Golden Rice is an effective source of vitamin A

Abstract

Background: Genetically engineered "Golden Rice" contains up to 35 microg beta-carotene per gram of rice. It is important to determine the vitamin A equivalency of Golden Rice beta-carotene to project the potential effect of this biofortified grain in rice-consuming populations that commonly exhibit low vitamin A status.

Objective: The objective was to determine the vitamin A value of intrinsically labeled dietary Golden Rice in humans.

Design: Golden Rice plants were grown hydroponically with heavy water (deuterium oxide) to generate deuterium-labeled [2H]beta-carotene in the rice grains. Golden Rice servings of 65-98 g (130-200 g cooked rice) containing 0.99-1.53 mg beta-carotene were fed to 5 healthy adult volunteers (3 women and 2 men) with 10 g butter. A reference dose of [13C10]retinyl acetate (0.4-1.0 mg) in oil was given to each volunteer 1 wk before ingestion of the Golden Rice dose. Blood samples were collected over 36 d.

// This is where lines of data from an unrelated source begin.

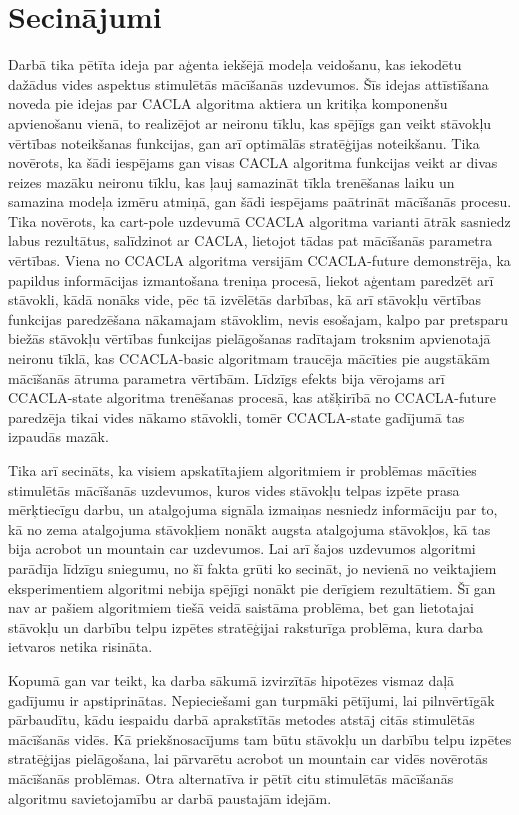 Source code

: \documentclass{ludis} %
\begin{document}
\chapter{Secinājumi}
Darbā tika pētīta ideja par aģenta iekšējā modeļa veidošanu, kas iekodētu
dažādus vides aspektus stimulētās mācīšanās uzdevumos. Šīs idejas attīstīšana
noveda pie idejas par CACLA algoritma aktiera un kritiķa komponenšu apvienošanu
vienā, to realizējot ar neironu tīklu, kas spējīgs gan veikt stāvokļu vērtības
noteikšanas funkcijas, gan arī optimālās stratēģijas noteikšanu. Tika novērots,
ka šādi iespējams gan visas CACLA algoritma funkcijas veikt ar divas reizes
mazāku neironu tīklu, kas ļauj samazināt tīkla trenēšanas laiku un samazina
modeļa izmēru atmiņā, gan šādi iespējams paātrināt mācīšanās procesu. Tika
novērots, ka cart-pole uzdevumā CCACLA algoritma varianti ātrāk sasniedz labus
rezultātus, salīdzinot ar CACLA, lietojot tādas pat mācīšanās parametra
vērtības. Viena no CCACLA algoritma versijām CCACLA-future demonstrēja, ka
papildus informācijas izmantošana treniņa procesā, liekot aģentam paredzēt arī
stāvokli, kādā nonāks vide, pēc tā izvēlētās darbības, kā arī stāvokļu vērtības
funkcijas paredzēšana nākamajam stāvoklim, nevis esošajam, kalpo par pretsparu
biežās stāvokļu vērtības funkcijas pielāgošanas radītajam troksnim apvienotajā
neironu tīklā, kas CCACLA-basic algoritmam traucēja mācīties pie augstākām
mācīšanās ātruma parametra vērtībām. Līdzīgs efekts bija vērojams arī
CCACLA-state algoritma trenēšanas procesā, kas atšķirībā no CCACLA-future
paredzēja tikai vides nākamo stāvokli, tomēr CCACLA-state gadījumā tas izpaudās
mazāk.

Tika arī secināts, ka visiem apskatītajiem algoritmiem ir problēmas mācīties
stimulētās mācīšanās uzdevumos, kuros vides stāvokļu telpas izpēte prasa
mērķtiecīgu darbu, un atalgojuma signāla izmaiņas nesniedz informāciju par to,
kā no zema atalgojuma stāvokļiem nonākt augsta atalgojuma stāvokļos, kā tas bija
acrobot un mountain car uzdevumos. Lai arī šajos uzdevumos algoritmi parādīja
līdzīgu sniegumu, no šī fakta grūti ko secināt, jo nevienā no veiktajiem
eksperimentiem algoritmi nebija spējīgi nonākt pie derīgiem rezultātiem. Šī gan
nav ar pašiem algoritmiem tiešā veidā saistāma problēma, bet gan lietotajai
stāvokļu un darbību telpu izpētes stratēģijai raksturīga problēma, kura darba
ietvaros netika risināta.

Kopumā gan var teikt, ka darba sākumā izvirzītās hipotēzes vismaz daļā gadījumu
ir apstiprinātas. Nepieciešami gan turpmāki pētījumi, lai pilnvērtīgāk
pārbaudītu, kādu iespaidu darbā aprakstītās metodes atstāj citās stimulētās
mācīšanās vidēs. Kā priekšnosacījums tam būtu stāvokļu un darbību telpu izpētes
stratēģijas pielāgošana, lai pārvarētu acrobot un mountain car vidēs novērotās
mācīšanās problēmas. Otra alternatīva ir pētīt citu stimulētās mācīšanās
algoritmu savietojamību ar darbā paustajām idejām.


\printbibliography
\end{document}
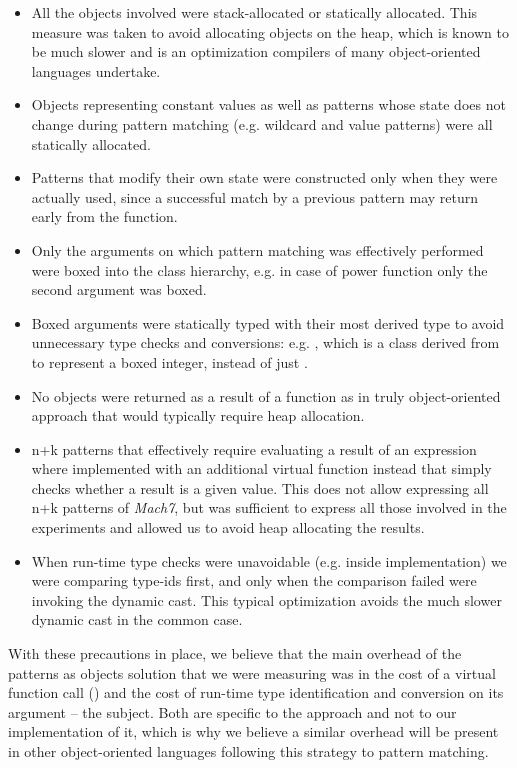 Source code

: \begin{itemize}
\setlength{\itemsep}{0pt}
\setlength{\parskip}{0pt}
\item All the objects involved were stack-allocated or statically allocated. 
      This measure was taken to avoid allocating objects on the heap, which is 
      known to be much slower and is an optimization compilers of many 
      object-oriented languages undertake.
\item Objects representing constant values as well as patterns whose state 
      does not change during pattern matching (e.g. wildcard and value patterns) 
      were all statically allocated.
\item Patterns that modify their own state were constructed only when they were 
      actually used, since a successful match by a previous pattern may return 
      early from the function.
\item Only the arguments on which pattern matching was effectively performed 
      were boxed into the  class hierarchy, e.g. in case of power 
      function only the second argument was boxed.
\item Boxed arguments were statically typed with their most derived type to 
      avoid unnecessary type checks and conversions: e.g. , 
      which is a class derived from  to represent a boxed integer, 
      instead of just .
\item No objects were returned as a result of a function as in truly 
      object-oriented approach that would typically require heap allocation.
\item n+k patterns that effectively require evaluating a result of an expression 
      where implemented with an additional virtual function instead that simply
      checks whether a result is a given value. This does not allow expressing
      all n+k patterns of \emph{Mach7}, but was sufficient to express all those 
      involved in the experiments and allowed us to avoid heap allocating the 
      results. 
\item When run-time type checks were unavoidable (e.g. inside  
      implementation) we were comparing type-ids first, and only when the 
      comparison failed were invoking the dynamic cast. This typical 
      optimization avoids the much slower dynamic cast in the common case.
\end{itemize}

\noindent
With these precautions in place, we believe that the main overhead of the 
patterns as objects solution that we were measuring was in the cost of a virtual 
function call () and the cost of run-time type 
identification and conversion on its argument -- the subject. Both are specific 
to the approach and not to our implementation of it, which is why we believe a 
similar overhead will be present in other object-oriented languages following 
this strategy to pattern matching.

Results: Our results showed that the mean (+/-SD) area under the curve for the total serum response to [2H]retinol was 39.9 +/- 20.7 microg x d after the Golden Rice dose. Compared with that of the [13C10]retinyl acetate reference dose (84.7 +/- 34.6 microg x d), Golden Rice beta-carotene provided 0.24-0.94 mg retinol. Thus, the conversion factor of Golden Rice beta-carotene to retinol is 3.8 +/- 1.7 to 1 with a range of 1.9-6.4 to 1 by weight, or 2.0 +/- 0.9 to 1 with a range of 1.0-3.4 to 1 by moles.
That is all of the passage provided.